Отредактировано Сэт Картрайт (2020-02-07 00:57:49)

+2

5

[indent]Сэт ушел, и когда он уходил, он даже не соизволил обернуться.

[indent]Вильгельм проводил его взглядом, все еще ощущая, как жгли ему кожу еще живущие отзвуки недавних прикосновений. Они блекли и стирались, стоило ему двинуться — обжигающее тепло растворялось, оставляя после себя лишь какое-то фантомное присутствие. Все это лишь напоминало. Раздражало. Бередило. Тянуло за нитки нервов, тревожа его уставший от ожидания разум. Скалывало грани переполненной чаши его терпения, отрубая любые страхи или сомнения.
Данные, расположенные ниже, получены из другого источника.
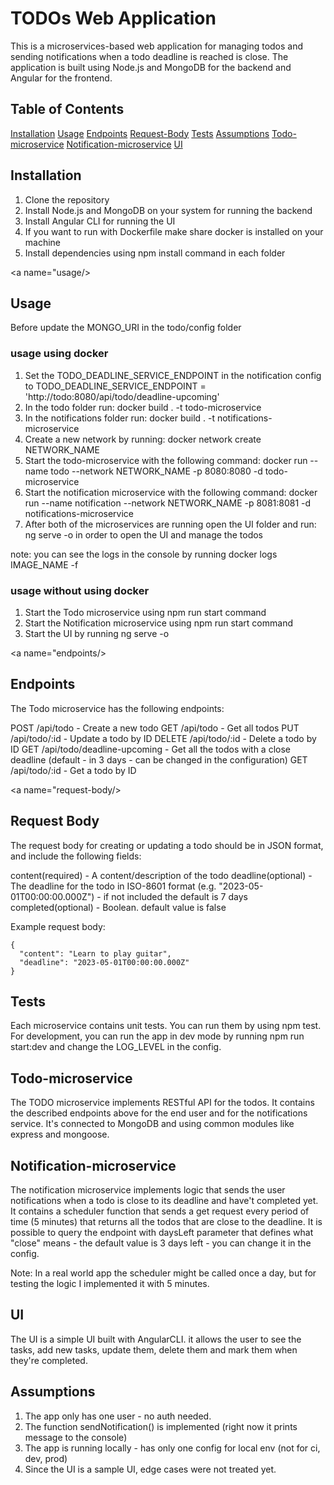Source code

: # TODOs Web Application

This is a microservices-based web application for managing todos and sending notifications when a todo deadline is reached is close.
The application is built using Node.js and MongoDB for the backend and Angular for the frontend.

## Table of Contents
[Installation](#installation)
[Usage](#usage)
[Endpoints](#endpoints)
[Request-Body](#request-body)
[Tests](#tests)
[Assumptions](#assumptions)
[Todo-microservice](#todo-microservice)
[Notification-microservice](#notification-microservice)
[UI](#ui)

<a name="installation"/>

## Installation

1. Clone the repository
2. Install Node.js and MongoDB on your system for running the backend
3. Install Angular CLI for running the UI
4. If you want to run with Dockerfile make share docker is installed on your machine
5. Install dependencies using npm install command in each folder

<a name="usage/>

## Usage

Before update the MONGO_URI in the todo/config folder

### usage using docker

1. Set the TODO_DEADLINE_SERVICE_ENDPOINT in the notification config to TODO_DEADLINE_SERVICE_ENDPOINT = 'http://todo:8080/api/todo/deadline-upcoming'
2. In the todo folder run: docker build . -t todo-microservice
3. In the notifications folder run: docker build . -t notifications-microservice
4. Create a new network by running: docker network create NETWORK_NAME
5. Start the todo-microservice with the following command: docker run --name todo --network NETWORK_NAME -p 8080:8080 -d todo-microservice
6. Start the notification microservice with the following command: docker run --name notification --network NETWORK_NAME -p 8081:8081 -d notifications-microservice
7. After both of the microservices are running open the UI folder and run: ng serve -o in order to open the UI and manage the todos

note: you can see the logs in the console by running docker logs IMAGE_NAME -f

### usage without using docker

1. Start the Todo microservice using npm run start command
2. Start the Notification microservice using npm run start command
3. Start the UI by running ng serve -o

<a name="endpoints/>

## Endpoints
The Todo microservice has the following endpoints:

POST /api/todo - Create a new todo
GET /api/todo - Get all todos
PUT /api/todo/:id - Update a todo by ID
DELETE /api/todo/:id - Delete a todo by ID
GET /api/todo/deadline-upcoming - Get all the todos with a close deadline (default - in 3 days - can be changed in the configuration)
GET /api/todo/:id - Get a todo by ID

<a name="request-body/>

## Request Body
The request body for creating or updating a todo should be in JSON format, and include the following fields:

content(required) - A content/description of the todo
deadline(optional) - The deadline for the todo in ISO-8601 format (e.g. "2023-05-01T00:00:00.000Z") - if not included the default is 7 days
completed(optional) - Boolean. default value is false

Example request body:

```
{
  "content": "Learn to play guitar",
  "deadline": "2023-05-01T00:00:00.000Z"
}
```
<a name="tests"/>

## Tests

Each microservice contains unit tests. You can run them by using npm test.
For development, you can run the app in dev mode by running npm run start:dev and change the LOG_LEVEL in the config.

<a name="todo-microservice"/>

## Todo-microservice

The TODO microservice implements RESTful API for the todos. It contains the described endpoints above for the end user and for the notifications service.
It's connected to MongoDB and using common modules like express and mongoose.

<a name="notification-microservice"/>

## Notification-microservice

The notification microservice implements logic that sends the user notifications when a todo is close to its deadline and have't completed yet.
It contains a scheduler function that sends a get request every period of time (5 minutes) that returns all the todos that are close to the deadline.
It is possible to query the endpoint with daysLeft parameter that defines what "close" means - the default value is 3 days left - you can change it in the config.

Note: In a real world app the scheduler might be called once a day, but for testing the logic I implemented it with 5 minutes.

<a name="ui"/>

## UI

The UI is a simple UI built with AngularCLI. it allows the user to see the tasks, add new tasks, update them, delete them and mark them when they're completed.

<a name="assumptions"/>

## Assumptions

1. The app only has one user - no auth needed.
2. The function sendNotification() is implemented (right now it prints message to the console)
3. The app is running locally - has only one config for local env (not for ci, dev, prod)
4. Since the UI is a sample UI, edge cases were not treated yet.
[indent]Вильгельм не допускал и мысли о том, что он оказался не прав. Подмечать детали и видеть сокрытое — это его обязанность, его работа и его хлеб. Он видел глаза Сэта, темные и жадные; он слышал голос Сэта, вкрадчивый и низкий; он чувствовал прикосновения Сэта, теплые и открытые. Вильгельм ощущал Сэта — на каком-то особенном уровне, сродни тому, о котором иногда вещала Рамона. Сэт не врал, не закрывался, не отталкивал; он мог совершать все это, но в такой малой мере, словно делал это из вежливости. Из одолжения. Из какой-то личной прихоти, только ему самому понятной.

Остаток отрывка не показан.